[The input Boundary: Start]
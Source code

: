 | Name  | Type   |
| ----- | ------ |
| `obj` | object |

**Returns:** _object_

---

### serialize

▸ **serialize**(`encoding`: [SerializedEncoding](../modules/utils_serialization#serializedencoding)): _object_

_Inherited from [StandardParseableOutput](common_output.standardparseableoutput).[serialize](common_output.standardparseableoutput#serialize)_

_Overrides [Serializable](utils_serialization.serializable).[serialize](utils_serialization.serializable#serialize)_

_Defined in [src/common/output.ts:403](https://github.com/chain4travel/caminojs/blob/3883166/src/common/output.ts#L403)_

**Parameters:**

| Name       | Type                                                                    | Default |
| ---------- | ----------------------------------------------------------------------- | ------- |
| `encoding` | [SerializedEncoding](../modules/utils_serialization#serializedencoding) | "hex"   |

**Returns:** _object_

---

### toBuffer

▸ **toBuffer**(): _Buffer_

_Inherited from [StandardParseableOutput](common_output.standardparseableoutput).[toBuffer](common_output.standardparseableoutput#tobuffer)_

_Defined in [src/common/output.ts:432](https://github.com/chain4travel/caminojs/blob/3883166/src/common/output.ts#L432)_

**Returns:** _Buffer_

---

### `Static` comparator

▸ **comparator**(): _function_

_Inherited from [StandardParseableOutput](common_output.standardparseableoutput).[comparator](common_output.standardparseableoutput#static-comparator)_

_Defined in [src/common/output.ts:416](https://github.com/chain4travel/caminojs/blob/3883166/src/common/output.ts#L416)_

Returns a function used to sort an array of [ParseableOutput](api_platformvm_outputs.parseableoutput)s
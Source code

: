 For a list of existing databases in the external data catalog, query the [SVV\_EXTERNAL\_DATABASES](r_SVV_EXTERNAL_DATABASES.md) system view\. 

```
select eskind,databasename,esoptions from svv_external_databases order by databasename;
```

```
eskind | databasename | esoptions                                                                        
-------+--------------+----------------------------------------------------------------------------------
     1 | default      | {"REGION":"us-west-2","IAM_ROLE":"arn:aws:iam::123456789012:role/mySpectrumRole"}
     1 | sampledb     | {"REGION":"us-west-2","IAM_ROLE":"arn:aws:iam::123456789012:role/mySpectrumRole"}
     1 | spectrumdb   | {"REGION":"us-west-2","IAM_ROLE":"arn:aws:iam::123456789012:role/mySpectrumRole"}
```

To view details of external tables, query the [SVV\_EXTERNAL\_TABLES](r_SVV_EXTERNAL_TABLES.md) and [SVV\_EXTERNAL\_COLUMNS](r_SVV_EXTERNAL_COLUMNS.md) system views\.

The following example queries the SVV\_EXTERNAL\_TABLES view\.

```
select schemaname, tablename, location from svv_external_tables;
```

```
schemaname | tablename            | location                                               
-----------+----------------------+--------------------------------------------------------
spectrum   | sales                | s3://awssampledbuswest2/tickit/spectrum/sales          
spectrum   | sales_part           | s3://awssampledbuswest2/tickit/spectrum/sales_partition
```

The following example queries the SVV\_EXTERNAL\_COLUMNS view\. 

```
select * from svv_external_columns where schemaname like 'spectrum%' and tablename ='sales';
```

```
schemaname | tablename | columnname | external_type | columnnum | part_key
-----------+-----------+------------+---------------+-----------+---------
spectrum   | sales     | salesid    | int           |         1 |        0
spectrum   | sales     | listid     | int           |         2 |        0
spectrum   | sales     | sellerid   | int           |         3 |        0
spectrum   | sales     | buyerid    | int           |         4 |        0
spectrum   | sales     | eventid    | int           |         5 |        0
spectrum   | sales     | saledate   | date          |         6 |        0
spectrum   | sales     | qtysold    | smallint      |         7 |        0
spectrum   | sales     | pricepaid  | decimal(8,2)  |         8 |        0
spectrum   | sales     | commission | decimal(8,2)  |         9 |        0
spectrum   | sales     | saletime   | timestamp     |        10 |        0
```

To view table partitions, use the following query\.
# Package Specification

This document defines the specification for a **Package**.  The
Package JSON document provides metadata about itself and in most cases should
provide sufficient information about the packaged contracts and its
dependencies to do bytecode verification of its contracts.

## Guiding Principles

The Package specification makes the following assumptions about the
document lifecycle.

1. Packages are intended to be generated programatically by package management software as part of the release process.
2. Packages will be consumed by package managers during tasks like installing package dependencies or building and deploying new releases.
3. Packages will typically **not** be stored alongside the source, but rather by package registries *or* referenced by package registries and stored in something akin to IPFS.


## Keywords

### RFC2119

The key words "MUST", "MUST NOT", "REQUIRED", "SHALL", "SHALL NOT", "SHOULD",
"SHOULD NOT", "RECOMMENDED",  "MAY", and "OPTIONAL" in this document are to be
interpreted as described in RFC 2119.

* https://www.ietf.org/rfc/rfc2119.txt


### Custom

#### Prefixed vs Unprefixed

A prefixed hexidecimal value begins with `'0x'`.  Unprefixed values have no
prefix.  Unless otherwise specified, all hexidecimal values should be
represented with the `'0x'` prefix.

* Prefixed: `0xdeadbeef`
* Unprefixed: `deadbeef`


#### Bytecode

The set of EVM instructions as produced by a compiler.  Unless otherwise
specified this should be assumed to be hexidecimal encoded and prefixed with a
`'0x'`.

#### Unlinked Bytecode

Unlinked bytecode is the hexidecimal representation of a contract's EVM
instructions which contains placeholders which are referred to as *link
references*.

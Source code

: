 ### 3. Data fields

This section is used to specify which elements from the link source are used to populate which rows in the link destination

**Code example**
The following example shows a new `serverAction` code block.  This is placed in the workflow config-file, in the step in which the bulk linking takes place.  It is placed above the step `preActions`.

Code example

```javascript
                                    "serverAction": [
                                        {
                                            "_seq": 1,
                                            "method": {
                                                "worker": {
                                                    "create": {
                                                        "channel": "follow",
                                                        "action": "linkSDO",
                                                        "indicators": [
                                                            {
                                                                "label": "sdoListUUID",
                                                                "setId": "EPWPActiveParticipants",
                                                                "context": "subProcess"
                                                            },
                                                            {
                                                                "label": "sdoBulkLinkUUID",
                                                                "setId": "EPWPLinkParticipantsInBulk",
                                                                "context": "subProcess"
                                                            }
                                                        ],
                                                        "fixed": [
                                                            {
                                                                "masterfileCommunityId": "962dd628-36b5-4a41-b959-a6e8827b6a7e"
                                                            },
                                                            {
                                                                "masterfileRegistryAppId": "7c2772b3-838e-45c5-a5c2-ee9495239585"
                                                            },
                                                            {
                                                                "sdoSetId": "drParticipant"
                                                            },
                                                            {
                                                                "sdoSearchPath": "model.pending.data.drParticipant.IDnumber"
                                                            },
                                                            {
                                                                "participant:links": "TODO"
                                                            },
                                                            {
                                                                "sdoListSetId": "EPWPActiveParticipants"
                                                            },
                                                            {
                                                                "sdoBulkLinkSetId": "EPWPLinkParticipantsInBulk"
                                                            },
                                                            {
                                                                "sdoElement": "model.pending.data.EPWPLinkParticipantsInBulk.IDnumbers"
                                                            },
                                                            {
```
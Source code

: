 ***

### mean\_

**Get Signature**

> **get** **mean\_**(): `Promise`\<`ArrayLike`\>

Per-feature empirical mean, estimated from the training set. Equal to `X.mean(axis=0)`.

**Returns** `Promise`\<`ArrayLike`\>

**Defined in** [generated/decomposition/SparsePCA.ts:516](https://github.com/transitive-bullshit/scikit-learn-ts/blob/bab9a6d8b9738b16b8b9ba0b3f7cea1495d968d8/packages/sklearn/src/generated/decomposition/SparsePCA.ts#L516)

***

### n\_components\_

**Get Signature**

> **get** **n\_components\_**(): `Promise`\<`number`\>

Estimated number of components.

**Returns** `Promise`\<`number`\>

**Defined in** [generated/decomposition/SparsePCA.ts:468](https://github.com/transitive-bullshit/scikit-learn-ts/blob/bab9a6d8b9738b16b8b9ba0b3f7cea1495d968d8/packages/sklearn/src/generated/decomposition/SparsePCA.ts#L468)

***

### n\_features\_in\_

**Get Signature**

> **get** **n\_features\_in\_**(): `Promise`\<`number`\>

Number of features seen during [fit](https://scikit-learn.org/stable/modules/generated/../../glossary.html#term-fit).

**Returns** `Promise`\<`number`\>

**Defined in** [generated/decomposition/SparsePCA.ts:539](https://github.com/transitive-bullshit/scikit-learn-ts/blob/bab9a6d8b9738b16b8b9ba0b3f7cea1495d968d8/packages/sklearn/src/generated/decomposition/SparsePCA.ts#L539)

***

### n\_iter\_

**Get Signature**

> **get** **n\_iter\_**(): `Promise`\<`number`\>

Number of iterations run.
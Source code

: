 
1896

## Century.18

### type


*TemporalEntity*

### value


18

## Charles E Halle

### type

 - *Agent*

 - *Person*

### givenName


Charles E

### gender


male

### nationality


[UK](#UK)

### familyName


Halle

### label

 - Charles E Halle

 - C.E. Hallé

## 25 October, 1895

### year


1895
[The input Boundary: End]
Directions
Starting with the line with "Package JSON document" above and going on through the line with "3. Data fields", transcribe every line exactly, both ends included, and add nothing.

Your solution
Package JSON document provides metadata about itself and in most cases should
provide sufficient information about the packaged contracts and its
dependencies to do bytecode verification of its contracts.

## Guiding Principles

The Package specification makes the following assumptions about the
document lifecycle.

1. Packages are intended to be generated programatically by package management software as part of the release process.
2. Packages will be consumed by package managers during tasks like installing package dependencies or building and deploying new releases.
3. Packages will typically **not** be stored alongside the source, but rather by package registries *or* referenced by package registries and stored in something akin to IPFS.


## Keywords

### RFC2119

The key words "MUST", "MUST NOT", "REQUIRED", "SHALL", "SHALL NOT", "SHOULD",
"SHOULD NOT", "RECOMMENDED",  "MAY", and "OPTIONAL" in this document are to be
interpreted as described in RFC 2119.

* https://www.ietf.org/rfc/rfc2119.txt


### Custom

#### Prefixed vs Unprefixed

A prefixed hexidecimal value begins with `'0x'`.  Unprefixed values have no
prefix.  Unless otherwise specified, all hexidecimal values should be
represented with the `'0x'` prefix.

* Prefixed: `0xdeadbeef`
* Unprefixed: `deadbeef`


#### Bytecode

The set of EVM instructions as produced by a compiler.  Unless otherwise
specified this should be assumed to be hexidecimal encoded and prefixed with a
`'0x'`.

#### Unlinked Bytecode

Unlinked bytecode is the hexidecimal representation of a contract's EVM
instructions which contains placeholders which are referred to as *link
references*.

Source code

: ### 3. Data fields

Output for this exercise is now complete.